Automation is Innovation

  • You need to find ways to ignite people's domain innovation capacity.
  • Automation is a gradual process. People don’t loose their work to machines over night.
  • Human-oversight is still really important, and there is a long journey with humans as part of the process.
  • The focus on automation now is in knowledge workers, yet those have a different stand in society and are able to resist better, compared to the workforce during the Industrial Revolution.
  • «If it changes quicker than one generation, there won’t be natural attrition that matches the changes in the need of the workforce.»

Automated Data Management

  • Automating and industrializing data management processes is lower risk then software development, but still not as common.
  • Great value to gain, from delaying simple automation processes to data management.
  • You need to build everything from raw data to end product to find ways to automate.
  • The raw data is the soul of the end product and the other way around. You need to keep these two outer points of the pipeline in mind, when think of data quality and data products.
  • The limitations in Hadoop forced to work in a certain way.
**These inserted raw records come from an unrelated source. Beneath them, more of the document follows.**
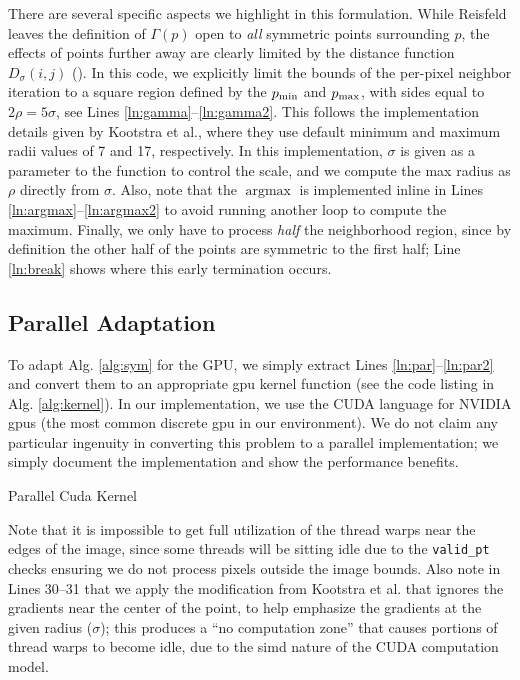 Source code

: \pagebreak
There are several specific aspects we highlight in this formulation. While Reisfeld leaves the definition of \(\Gamma(p)\) open to \emph{all} symmetric points surrounding \(p\), the effects of points further away are clearly limited by the distance function \(D_\sigma(i,j)\) (\ie {}). In this code, we explicitly limit the bounds of the per-pixel neighbor iteration to a square region defined by the \(p_{\min}\) and \(p_{\max}\), with sides equal to \(2\rho = 5\sigma\), see Lines \ref{ln:gamma}--\ref{ln:gamma2}. This follows the implementation details given by Kootstra et al.\cite{kootstra_using_2010}, where they use default minimum and maximum radii values of 7 and 17, respectively. In this implementation, \(\sigma\) is given as a parameter to the function to control the scale, and we compute the max radius as \(\rho\) directly from \(\sigma\). Also, note that the \(\operatorname{argmax}\) is implemented inline in Lines \ref{ln:argmax}--\ref{ln:argmax2} to avoid running another loop to compute the maximum. Finally, we only have to process \emph{half} the neighborhood region, since by definition the other half of the points are symmetric to the first half; Line \ref{ln:break} shows where this early termination occurs. 


\subsection{Parallel Adaptation}
\label{sec:parallel}

To adapt Alg. \ref{alg:sym} for the GPU, we simply extract Lines \ref{ln:par}--\ref{ln:par2} and convert them to an appropriate \gls{gpu} kernel function (see the code listing in Alg. \ref{alg:kernel}). In our implementation, we use the CUDA language for NVIDIA \glspl{gpu} (the most common discrete \gls{gpu} in our environment). We do not claim any particular ingenuity in converting this problem to a parallel implementation; we simply document the implementation and show the performance benefits. 

\Needspace{0.8\textheight}
\begin{algorithm}[!htp]
\caption{Parallel Cuda Kernel}\label{alg:kernel}

\end{algorithm}

Note that it is impossible to get full utilization of the thread warps near the edges of the image, since some threads will be sitting idle due to the \texttt{valid\_pt} checks ensuring we do not process pixels outside the image bounds. Also note in Lines 30--31 that we apply the modification from Kootstra et al.\cite{kootstra_using_2010} that ignores the gradients near the center of the point, to help emphasize the gradients at the given radius (\(\sigma\)); this produces a ``no computation zone'' that causes portions of thread warps to become idle, due to the \gls{simd} nature of the CUDA computation model.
That way can be adopted to data management.
  • Hadoop really pushed people in the functional Big-data patterns, that are still the basis of much of the work we are doing today.
  • Workflow orchestration can help to know, which data you choose for a certain computation.
  • Data Management as code is an area that is underdeveloped and under-appreciated.
  • Minimize the technical barriers from Governance, and focus on the social aspects.